KUALA LUMPUR, June 11 – Senator Husam Musa questioned today why an illegal manganese mine was still operating after 14 Orang Asli from a nearby village in Gua Musang reportedly died from a respiratory infection.
The Amanah politician said up to last night, heavy machinery was still located at the site that is reportedly 2km away from the Kuala Koh village where more than half of residents, or 99 people including two confirmed deaths from pneumonia, were sickened by a respiratory infection.
“I hope that the Kelantan government will do something and federal government agencies won’t keep quiet as far as their duties and responsibilities are concerned,” Husam said in a statement.

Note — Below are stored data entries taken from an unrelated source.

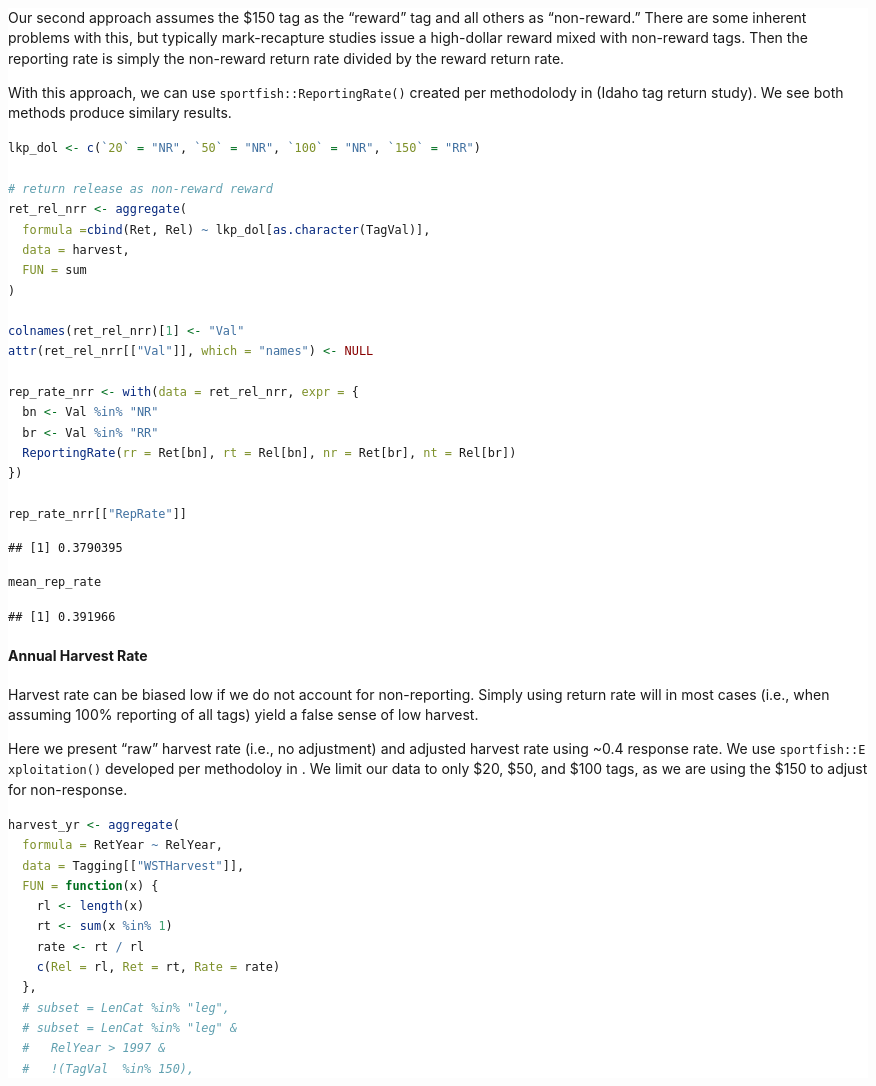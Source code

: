 Our second approach assumes the $150 tag as the “reward” tag and all
others as “non-reward.” There are some inherent problems with this, but
typically mark-recapture studies issue a high-dollar reward mixed with
non-reward tags. Then the reporting rate is simply the non-reward return
rate divided by the reward return rate.

With this approach, we can use `sportfish::ReportingRate()` created per
methodolody in (Idaho tag return study). We see both methods produce
similary results.

``` r
lkp_dol <- c(`20` = "NR", `50` = "NR", `100` = "NR", `150` = "RR")

# return release as non-reward reward
ret_rel_nrr <- aggregate(
  formula =cbind(Ret, Rel) ~ lkp_dol[as.character(TagVal)],
  data = harvest,
  FUN = sum
)

colnames(ret_rel_nrr)[1] <- "Val"
attr(ret_rel_nrr[["Val"]], which = "names") <- NULL

rep_rate_nrr <- with(data = ret_rel_nrr, expr = {
  bn <- Val %in% "NR"
  br <- Val %in% "RR"
  ReportingRate(rr = Ret[bn], rt = Rel[bn], nr = Ret[br], nt = Rel[br])
})

rep_rate_nrr[["RepRate"]]
```

    ## [1] 0.3790395

``` r
mean_rep_rate
```

    ## [1] 0.391966

#### Annual Harvest Rate

Harvest rate can be biased low if we do not account for non-reporting.
Simply using return rate will in most cases (i.e., when assuming 100%
reporting of all tags) yield a false sense of low harvest.

Here we present “raw” harvest rate (i.e., no adjustment) and adjusted
harvest rate using \~0.4 response rate. We use
`sportfish::Exploitation()` developed per methodoloy in
<Idaho reference paper>. We limit our data to only $20, $50, and $100
tags, as we are using the $150 to adjust for non-response.

``` r
harvest_yr <- aggregate(
  formula = RetYear ~ RelYear,
  data = Tagging[["WSTHarvest"]],
  FUN = function(x) {
    rl <- length(x)
    rt <- sum(x %in% 1)
    rate <- rt / rl
    c(Rel = rl, Ret = rt, Rate = rate)
  },
  # subset = LenCat %in% "leg",
  # subset = LenCat %in% "leg" &
  #   RelYear > 1997 &
  #   !(TagVal  %in% 150),
```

“This mine was not sealed off as it should have been as an illegal mine. This is the nearest mine to the Kuala Koh Orang Asli settlement. Two rivers flow from here.”
The senator said whether or not pollution from the mine had caused the deaths of the Orang Asli was beside the point as enforcers should still act on unlicensed operations.

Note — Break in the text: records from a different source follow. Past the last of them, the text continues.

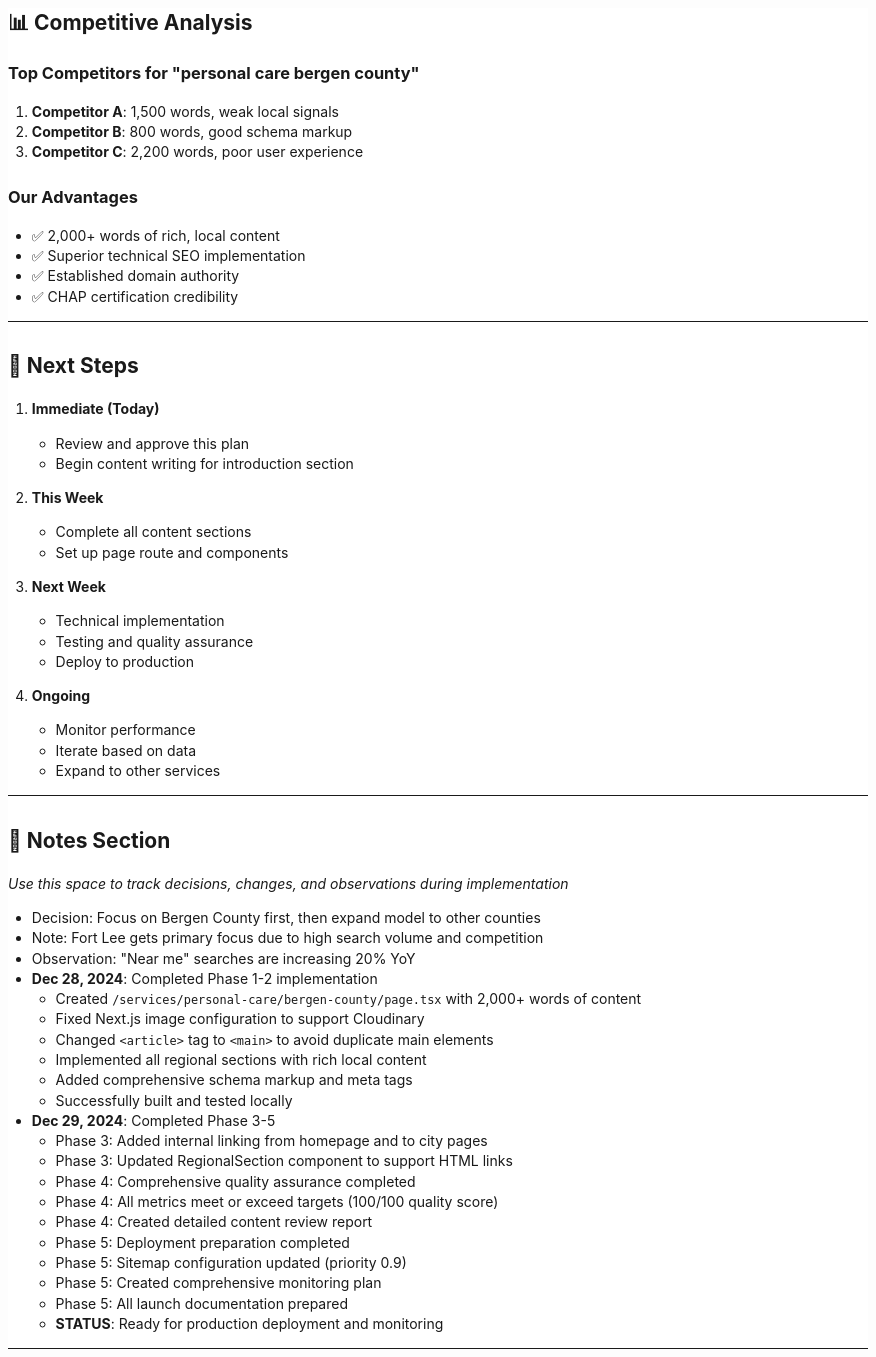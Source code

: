 ## 📊 Competitive Analysis

### Top Competitors for "personal care bergen county"
1. **Competitor A**: 1,500 words, weak local signals
2. **Competitor B**: 800 words, good schema markup
3. **Competitor C**: 2,200 words, poor user experience

### Our Advantages
- ✅ 2,000+ words of rich, local content
- ✅ Superior technical SEO implementation
- ✅ Established domain authority
- ✅ CHAP certification credibility

---

## 🔄 Next Steps

1. **Immediate (Today)**
   - Review and approve this plan
   - Begin content writing for introduction section

2. **This Week**
   - Complete all content sections
   - Set up page route and components

3. **Next Week**
   - Technical implementation
   - Testing and quality assurance
   - Deploy to production

4. **Ongoing**
   - Monitor performance
   - Iterate based on data
   - Expand to other services

---

## 📝 Notes Section

_Use this space to track decisions, changes, and observations during implementation_

- Decision: Focus on Bergen County first, then expand model to other counties
- Note: Fort Lee gets primary focus due to high search volume and competition
- Observation: "Near me" searches are increasing 20% YoY
- **Dec 28, 2024**: Completed Phase 1-2 implementation
  - Created `/services/personal-care/bergen-county/page.tsx` with 2,000+ words of content
  - Fixed Next.js image configuration to support Cloudinary
  - Changed `<article>` tag to `<main>` to avoid duplicate main elements
  - Implemented all regional sections with rich local content
  - Added comprehensive schema markup and meta tags
  - Successfully built and tested locally
- **Dec 29, 2024**: Completed Phase 3-5
  - Phase 3: Added internal linking from homepage and to city pages
  - Phase 3: Updated RegionalSection component to support HTML links
  - Phase 4: Comprehensive quality assurance completed
  - Phase 4: All metrics meet or exceed targets (100/100 quality score)
  - Phase 4: Created detailed content review report
  - Phase 5: Deployment preparation completed
  - Phase 5: Sitemap configuration updated (priority 0.9)
  - Phase 5: Created comprehensive monitoring plan
  - Phase 5: All launch documentation prepared
  - **STATUS**: Ready for production deployment and monitoring

---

The Star reported Water, Land, and Natural Resources Minister Tengku Zulpuri Shah Raja Puji as saying that the manganese mine’s operating license expired in 2017.
“They have a mining licence from the state … but they need both licences to continue operations,” he was quoted saying. “That mine should be closed.”

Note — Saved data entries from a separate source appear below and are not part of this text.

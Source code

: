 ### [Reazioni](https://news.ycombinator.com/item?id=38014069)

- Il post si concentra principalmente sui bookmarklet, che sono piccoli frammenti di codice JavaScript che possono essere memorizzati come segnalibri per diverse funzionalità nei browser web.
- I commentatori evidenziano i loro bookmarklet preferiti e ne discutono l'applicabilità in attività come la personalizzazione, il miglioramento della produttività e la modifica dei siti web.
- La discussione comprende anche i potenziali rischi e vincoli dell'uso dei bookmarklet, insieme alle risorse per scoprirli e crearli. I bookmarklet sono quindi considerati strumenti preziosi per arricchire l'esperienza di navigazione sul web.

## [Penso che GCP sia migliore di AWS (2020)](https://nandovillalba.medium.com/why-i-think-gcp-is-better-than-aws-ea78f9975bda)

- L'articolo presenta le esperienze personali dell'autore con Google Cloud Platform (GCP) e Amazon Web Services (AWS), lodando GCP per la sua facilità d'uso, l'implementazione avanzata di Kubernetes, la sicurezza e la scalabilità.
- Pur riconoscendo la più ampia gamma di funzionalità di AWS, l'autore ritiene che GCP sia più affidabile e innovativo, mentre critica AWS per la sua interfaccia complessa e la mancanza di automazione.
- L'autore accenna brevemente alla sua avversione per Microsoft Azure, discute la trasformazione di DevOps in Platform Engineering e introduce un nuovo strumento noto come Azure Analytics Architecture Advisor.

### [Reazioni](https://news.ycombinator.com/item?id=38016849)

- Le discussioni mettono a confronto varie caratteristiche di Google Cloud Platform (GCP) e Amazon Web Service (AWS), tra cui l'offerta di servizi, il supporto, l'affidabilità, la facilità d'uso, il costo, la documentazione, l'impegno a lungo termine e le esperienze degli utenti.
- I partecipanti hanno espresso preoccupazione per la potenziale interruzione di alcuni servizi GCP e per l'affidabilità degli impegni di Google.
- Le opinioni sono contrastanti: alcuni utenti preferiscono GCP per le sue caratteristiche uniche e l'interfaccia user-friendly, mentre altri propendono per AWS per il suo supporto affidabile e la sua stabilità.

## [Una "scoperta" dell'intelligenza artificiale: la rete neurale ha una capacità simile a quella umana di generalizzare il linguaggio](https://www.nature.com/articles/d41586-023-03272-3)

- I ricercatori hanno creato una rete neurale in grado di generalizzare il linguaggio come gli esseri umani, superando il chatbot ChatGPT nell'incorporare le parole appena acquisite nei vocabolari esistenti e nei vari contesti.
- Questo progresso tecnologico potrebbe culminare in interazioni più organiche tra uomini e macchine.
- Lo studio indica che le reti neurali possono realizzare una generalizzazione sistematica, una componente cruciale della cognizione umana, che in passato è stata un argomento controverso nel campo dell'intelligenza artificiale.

Health Minister Dzulkefly Ahmad said yesterday that health authorities have yet to identify the cause of the respiratory infection in Kuala Koh, Gua Musang, where the Bateq tribe resides.
Kelantan Deputy Mentri Besar Mohd Amar Nik Abdullah disputed allegations that contaminated drinking water from mining activity had sickened the Orang Asli in Kuala Koh, highlighting the state health department’s report that pneumonia is an airborne disease.
According to the American Lung Association, pneumonia can be caused by a variety of bacteria, viruses and fungi in the air.